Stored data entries
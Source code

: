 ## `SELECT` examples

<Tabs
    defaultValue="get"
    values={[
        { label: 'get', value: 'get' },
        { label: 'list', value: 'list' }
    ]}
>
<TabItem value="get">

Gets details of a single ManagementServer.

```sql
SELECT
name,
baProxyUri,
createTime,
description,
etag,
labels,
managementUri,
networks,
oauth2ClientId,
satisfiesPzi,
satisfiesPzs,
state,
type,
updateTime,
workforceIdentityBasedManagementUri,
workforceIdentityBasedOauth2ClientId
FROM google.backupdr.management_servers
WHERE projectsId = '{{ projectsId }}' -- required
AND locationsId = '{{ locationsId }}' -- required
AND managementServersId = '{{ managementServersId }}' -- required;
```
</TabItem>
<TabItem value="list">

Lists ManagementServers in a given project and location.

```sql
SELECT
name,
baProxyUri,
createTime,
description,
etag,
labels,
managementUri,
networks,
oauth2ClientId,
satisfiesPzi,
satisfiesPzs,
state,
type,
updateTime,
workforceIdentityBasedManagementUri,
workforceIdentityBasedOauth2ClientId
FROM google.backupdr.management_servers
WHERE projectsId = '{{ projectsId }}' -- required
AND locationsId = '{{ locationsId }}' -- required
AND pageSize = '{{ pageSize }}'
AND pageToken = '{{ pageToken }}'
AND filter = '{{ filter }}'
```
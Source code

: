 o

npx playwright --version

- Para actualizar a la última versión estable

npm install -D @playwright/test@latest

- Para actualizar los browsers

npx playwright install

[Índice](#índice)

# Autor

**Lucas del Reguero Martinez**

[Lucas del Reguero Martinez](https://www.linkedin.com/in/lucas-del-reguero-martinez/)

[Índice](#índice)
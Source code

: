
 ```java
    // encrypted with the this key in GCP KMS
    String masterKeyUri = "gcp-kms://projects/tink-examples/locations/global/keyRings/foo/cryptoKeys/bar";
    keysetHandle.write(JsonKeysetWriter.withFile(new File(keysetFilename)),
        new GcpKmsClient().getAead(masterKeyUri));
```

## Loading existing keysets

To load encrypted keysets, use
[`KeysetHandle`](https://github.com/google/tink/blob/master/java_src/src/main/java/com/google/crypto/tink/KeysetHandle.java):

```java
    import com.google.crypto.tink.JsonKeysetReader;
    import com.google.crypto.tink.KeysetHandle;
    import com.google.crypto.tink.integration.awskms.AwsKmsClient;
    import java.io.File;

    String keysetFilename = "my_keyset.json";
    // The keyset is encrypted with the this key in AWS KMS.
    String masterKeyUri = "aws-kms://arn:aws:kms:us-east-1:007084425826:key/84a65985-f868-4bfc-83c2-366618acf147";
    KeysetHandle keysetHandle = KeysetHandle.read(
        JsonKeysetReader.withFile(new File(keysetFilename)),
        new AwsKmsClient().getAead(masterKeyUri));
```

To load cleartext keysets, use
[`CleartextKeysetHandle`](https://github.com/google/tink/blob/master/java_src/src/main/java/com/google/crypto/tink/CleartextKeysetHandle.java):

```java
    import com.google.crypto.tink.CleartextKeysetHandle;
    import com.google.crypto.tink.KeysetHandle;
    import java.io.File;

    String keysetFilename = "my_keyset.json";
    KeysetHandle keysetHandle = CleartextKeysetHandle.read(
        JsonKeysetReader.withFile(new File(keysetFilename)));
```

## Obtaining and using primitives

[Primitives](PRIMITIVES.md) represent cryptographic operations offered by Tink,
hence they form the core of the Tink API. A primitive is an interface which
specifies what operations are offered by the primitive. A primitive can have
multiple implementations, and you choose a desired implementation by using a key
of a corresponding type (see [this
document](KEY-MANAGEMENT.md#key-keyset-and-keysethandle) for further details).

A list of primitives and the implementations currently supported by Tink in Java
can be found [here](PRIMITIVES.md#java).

### What you have to do
Nothing is to be altered; retype each entry exactly.

### Response
Source code

: ## `SELECT` examples

<Tabs
    defaultValue="get"
    values={[
        { label: 'get', value: 'get' },
        { label: 'list', value: 'list' }
    ]}
>
<TabItem value="get">

Gets details of a single ManagementServer.

```sql
SELECT
name,
baProxyUri,
createTime,
description,
etag,
labels,
managementUri,
networks,
oauth2ClientId,
satisfiesPzi,
satisfiesPzs,
state,
type,
updateTime,
workforceIdentityBasedManagementUri,
workforceIdentityBasedOauth2ClientId
FROM google.backupdr.management_servers
WHERE projectsId = '{{ projectsId }}' -- required
AND locationsId = '{{ locationsId }}' -- required
AND managementServersId = '{{ managementServersId }}' -- required;
```
</TabItem>
<TabItem value="list">

Lists ManagementServers in a given project and location.

```sql
SELECT
name,
baProxyUri,
createTime,
description,
etag,
labels,
managementUri,
networks,
oauth2ClientId,
satisfiesPzi,
satisfiesPzs,
state,
type,
updateTime,
workforceIdentityBasedManagementUri,
workforceIdentityBasedOauth2ClientId
FROM google.backupdr.management_servers
WHERE projectsId = '{{ projectsId }}' -- required
AND locationsId = '{{ locationsId }}' -- required
AND pageSize = '{{ pageSize }}'
AND pageToken = '{{ pageToken }}'
AND filter = '{{ filter }}'
```
Source code

: o

npx playwright --version

- Para actualizar a la última versión estable

npm install -D @playwright/test@latest

- Para actualizar los browsers

npx playwright install

[Índice](#índice)

# Autor

**Lucas del Reguero Martinez**

[Lucas del Reguero Martinez](https://www.linkedin.com/in/lucas-del-reguero-martinez/)

[Índice](#índice)
Source code

:
 ```java
    // encrypted with the this key in GCP KMS
    String masterKeyUri = "gcp-kms://projects/tink-examples/locations/global/keyRings/foo/cryptoKeys/bar";
    keysetHandle.write(JsonKeysetWriter.withFile(new File(keysetFilename)),
        new GcpKmsClient().getAead(masterKeyUri));
```

## Loading existing keysets

To load encrypted keysets, use
[`KeysetHandle`](https://github.com/google/tink/blob/master/java_src/src/main/java/com/google/crypto/tink/KeysetHandle.java):

```java
    import com.google.crypto.tink.JsonKeysetReader;
    import com.google.crypto.tink.KeysetHandle;
    import com.google.crypto.tink.integration.awskms.AwsKmsClient;
    import java.io.File;

    String keysetFilename = "my_keyset.json";
    // The keyset is encrypted with the this key in AWS KMS.
    String masterKeyUri = "aws-kms://arn:aws:kms:us-east-1:007084425826:key/84a65985-f868-4bfc-83c2-366618acf147";
    KeysetHandle keysetHandle = KeysetHandle.read(
        JsonKeysetReader.withFile(new File(keysetFilename)),
        new AwsKmsClient().getAead(masterKeyUri));
```

To load cleartext keysets, use
[`CleartextKeysetHandle`](https://github.com/google/tink/blob/master/java_src/src/main/java/com/google/crypto/tink/CleartextKeysetHandle.java):

```java
    import com.google.crypto.tink.CleartextKeysetHandle;
    import com.google.crypto.tink.KeysetHandle;
    import java.io.File;

    String keysetFilename = "my_keyset.json";
    KeysetHandle keysetHandle = CleartextKeysetHandle.read(
        JsonKeysetReader.withFile(new File(keysetFilename)));
```

## Obtaining and using primitives

[Primitives](PRIMITIVES.md) represent cryptographic operations offered by Tink,
hence they form the core of the Tink API. A primitive is an interface which
specifies what operations are offered by the primitive. A primitive can have
multiple implementations, and you choose a desired implementation by using a key
of a corresponding type (see [this
document](KEY-MANAGEMENT.md#key-keyset-and-keysethandle) for further details).

A list of primitives and the implementations currently supported by Tink in Java
can be found [here](PRIMITIVES.md#java).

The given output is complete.